▼

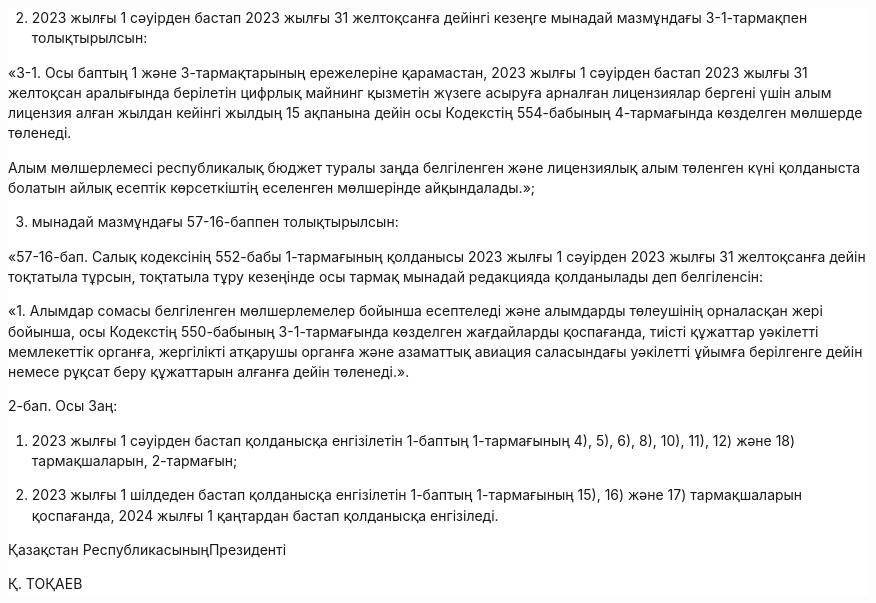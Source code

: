 2) 2023 жылғы 1 сәуірден бастап 2023 жылғы 31 желтоқсанға дейінгі кезеңге мынадай мазмұндағы 3-1-тармақпен толықтырылсын:

«3-1. Осы баптың 1 және 3-тармақтарының ережелеріне қарамастан, 2023 жылғы 1 сәуірден бастап 2023 жылғы 31 желтоқсан аралығында берілетін цифрлық майнинг қызметін жүзеге асыруға арналған лицензиялар бергені үшін алым лицензия алған жылдан кейінгі жылдың 15 ақпанына дейін осы Кодекстің 554-бабының 4-тармағында көзделген мөлшерде төленеді.

Алым мөлшерлемесі республикалық бюджет туралы заңда белгіленген және лицензиялық алым төленген күні қолданыста болатын айлық есептік көрсеткіштің еселенген мөлшерінде айқындалады.»;

3) мынадай мазмұндағы 57-16-баппен толықтырылсын:

«57-16-бап. Салық кодексінің 552-бабы 1-тармағының қолданысы 2023 жылғы 1 сәуірден 2023 жылғы 31 желтоқсанға дейін тоқтатыла тұрсын, тоқтатыла тұру кезеңінде осы тармақ мынадай редакцияда қолданылады деп белгіленсін:

«1. Алымдар сомасы белгіленген мөлшерлемелер бойынша есептеледі және алымдарды төлеушінің орналасқан жері бойынша, осы Кодекстің  550-бабының 3-1-тармағында көзделген жағдайларды қоспағанда, тиісті құжаттар уәкілетті мемлекеттік органға, жергілікті атқарушы органға және азаматтық авиация саласындағы уәкілетті ұйымға берілгенге дейін немесе рұқсат беру құжаттарын алғанға дейін төленеді.».

2-бап. Осы Заң:

1) 2023 жылғы 1 сәуірден бастап қолданысқа енгізілетін 1-баптың  1-тармағының 4), 5), 6), 8), 10), 11), 12) және 18) тармақшаларын, 2-тармағын;

2) 2023 жылғы 1 шілдеден бастап қолданысқа енгізілетін 1-баптың  1-тармағының 15), 16) және 17) тармақшаларын қоспағанда, 2024 жылғы  1 қаңтардан бастап қолданысқа енгізіледі.

Қазақстан РеспубликасыныңПрезиденті

Қ. ТОҚАЕВ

▲

__Task details__:
I'd like every record transcribed exactly, with no pictures carried over.

__Solution__:
Source code

: 2) 2023 жылғы 1 сәуірден бастап 2023 жылғы 31 желтоқсанға дейінгі кезеңге мынадай мазмұндағы 3-1-тармақпен толықтырылсын:

«3-1. Осы баптың 1 және 3-тармақтарының ережелеріне қарамастан, 2023 жылғы 1 сәуірден бастап 2023 жылғы 31 желтоқсан аралығында берілетін цифрлық майнинг қызметін жүзеге асыруға арналған лицензиялар бергені үшін алым лицензия алған жылдан кейінгі жылдың 15 ақпанына дейін осы Кодекстің 554-бабының 4-тармағында көзделген мөлшерде төленеді.

Алым мөлшерлемесі республикалық бюджет туралы заңда белгіленген және лицензиялық алым төленген күні қолданыста болатын айлық есептік көрсеткіштің еселенген мөлшерінде айқындалады.»;

3) мынадай мазмұндағы 57-16-баппен толықтырылсын:

«57-16-бап. Салық кодексінің 552-бабы 1-тармағының қолданысы 2023 жылғы 1 сәуірден 2023 жылғы 31 желтоқсанға дейін тоқтатыла тұрсын, тоқтатыла тұру кезеңінде осы тармақ мынадай редакцияда қолданылады деп белгіленсін:

«1. Алымдар сомасы белгіленген мөлшерлемелер бойынша есептеледі және алымдарды төлеушінің орналасқан жері бойынша, осы Кодекстің  550-бабының 3-1-тармағында көзделген жағдайларды қоспағанда, тиісті құжаттар уәкілетті мемлекеттік органға, жергілікті атқарушы органға және азаматтық авиация саласындағы уәкілетті ұйымға берілгенге дейін немесе рұқсат беру құжаттарын алғанға дейін төленеді.».

2-бап. Осы Заң:

1) 2023 жылғы 1 сәуірден бастап қолданысқа енгізілетін 1-баптың  1-тармағының 4), 5), 6), 8), 10), 11), 12) және 18) тармақшаларын, 2-тармағын;

2) 2023 жылғы 1 шілдеден бастап қолданысқа енгізілетін 1-баптың  1-тармағының 15), 16) және 17) тармақшаларын қоспағанда, 2024 жылғы  1 қаңтардан бастап қолданысқа енгізіледі.

Қазақстан РеспубликасыныңПрезиденті

Қ. ТОҚАЕВ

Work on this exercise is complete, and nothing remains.